## Problem
Using "Android" as the search string, find the matching lines below and copy them.

## Data to use
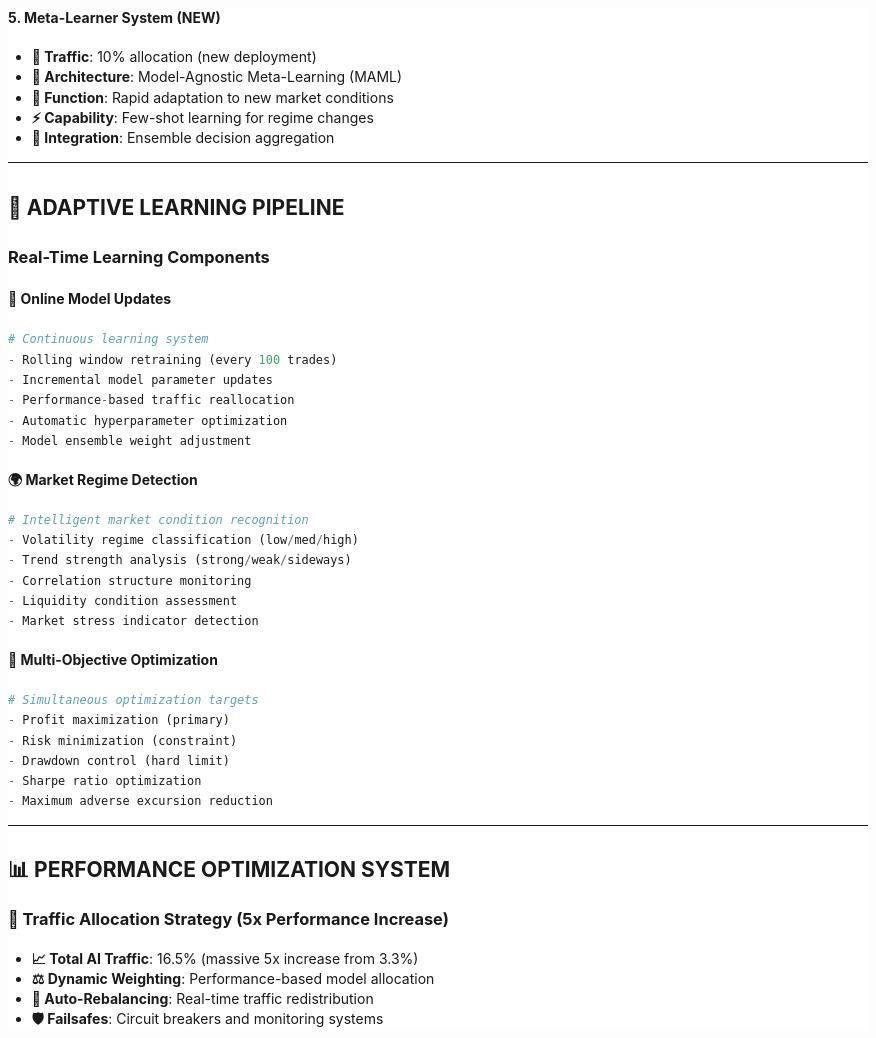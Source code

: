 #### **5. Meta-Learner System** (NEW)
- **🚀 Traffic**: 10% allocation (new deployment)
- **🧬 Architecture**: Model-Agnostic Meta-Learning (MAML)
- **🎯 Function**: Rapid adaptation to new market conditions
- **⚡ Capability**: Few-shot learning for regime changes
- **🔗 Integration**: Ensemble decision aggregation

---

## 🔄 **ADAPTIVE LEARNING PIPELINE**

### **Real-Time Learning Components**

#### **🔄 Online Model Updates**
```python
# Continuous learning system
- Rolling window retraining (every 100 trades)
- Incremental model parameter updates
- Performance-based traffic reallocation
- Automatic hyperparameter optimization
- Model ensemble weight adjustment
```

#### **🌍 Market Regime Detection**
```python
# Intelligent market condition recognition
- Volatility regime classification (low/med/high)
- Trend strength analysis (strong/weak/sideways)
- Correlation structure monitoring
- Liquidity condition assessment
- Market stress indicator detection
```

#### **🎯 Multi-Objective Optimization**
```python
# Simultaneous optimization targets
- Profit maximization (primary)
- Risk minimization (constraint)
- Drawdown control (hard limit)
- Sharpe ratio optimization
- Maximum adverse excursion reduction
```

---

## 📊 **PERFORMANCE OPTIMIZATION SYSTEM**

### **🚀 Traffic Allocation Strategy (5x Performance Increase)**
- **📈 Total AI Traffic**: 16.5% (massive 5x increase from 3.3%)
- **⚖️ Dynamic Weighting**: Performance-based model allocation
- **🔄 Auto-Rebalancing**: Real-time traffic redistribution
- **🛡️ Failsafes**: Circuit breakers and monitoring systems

---

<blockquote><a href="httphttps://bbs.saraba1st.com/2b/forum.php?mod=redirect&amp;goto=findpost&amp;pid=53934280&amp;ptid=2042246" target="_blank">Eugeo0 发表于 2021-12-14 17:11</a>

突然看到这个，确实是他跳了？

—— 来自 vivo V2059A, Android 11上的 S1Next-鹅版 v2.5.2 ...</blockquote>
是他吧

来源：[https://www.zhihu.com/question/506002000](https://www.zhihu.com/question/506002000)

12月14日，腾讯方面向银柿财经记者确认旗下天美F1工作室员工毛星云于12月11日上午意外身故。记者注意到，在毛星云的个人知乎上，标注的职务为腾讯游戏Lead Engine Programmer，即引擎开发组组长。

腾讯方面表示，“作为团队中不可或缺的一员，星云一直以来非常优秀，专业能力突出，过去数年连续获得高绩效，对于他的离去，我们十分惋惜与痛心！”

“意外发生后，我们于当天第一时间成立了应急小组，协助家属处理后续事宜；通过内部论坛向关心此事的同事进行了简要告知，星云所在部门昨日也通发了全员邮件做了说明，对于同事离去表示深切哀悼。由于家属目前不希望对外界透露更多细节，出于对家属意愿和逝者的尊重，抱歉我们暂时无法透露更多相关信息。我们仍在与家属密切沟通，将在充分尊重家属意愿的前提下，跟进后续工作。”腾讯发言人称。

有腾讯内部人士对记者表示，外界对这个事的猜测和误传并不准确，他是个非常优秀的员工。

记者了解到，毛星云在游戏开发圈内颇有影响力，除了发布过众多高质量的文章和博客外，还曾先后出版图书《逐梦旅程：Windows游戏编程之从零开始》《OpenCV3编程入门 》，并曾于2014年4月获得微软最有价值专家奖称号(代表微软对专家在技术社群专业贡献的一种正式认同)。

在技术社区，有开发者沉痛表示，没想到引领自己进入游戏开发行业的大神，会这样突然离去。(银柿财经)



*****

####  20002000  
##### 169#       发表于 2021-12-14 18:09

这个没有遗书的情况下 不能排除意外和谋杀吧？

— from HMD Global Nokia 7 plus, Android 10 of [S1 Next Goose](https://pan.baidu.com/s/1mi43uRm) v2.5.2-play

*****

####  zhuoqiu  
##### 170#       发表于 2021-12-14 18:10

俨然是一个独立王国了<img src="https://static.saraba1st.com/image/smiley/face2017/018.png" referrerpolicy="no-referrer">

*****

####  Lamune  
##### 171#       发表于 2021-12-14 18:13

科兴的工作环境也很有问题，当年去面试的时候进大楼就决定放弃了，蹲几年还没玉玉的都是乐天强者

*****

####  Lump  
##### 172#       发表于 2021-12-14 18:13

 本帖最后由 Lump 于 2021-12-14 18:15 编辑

## Task result
—— 来自 vivo V2059A, Android 11上的 S1Next-鹅版 v2.5.2 ...</blockquote>
— from HMD Global Nokia 7 plus, Android 10 of [S1 Next Goose](https://pan.baidu.com/s/1mi43uRm) v2.5.2-play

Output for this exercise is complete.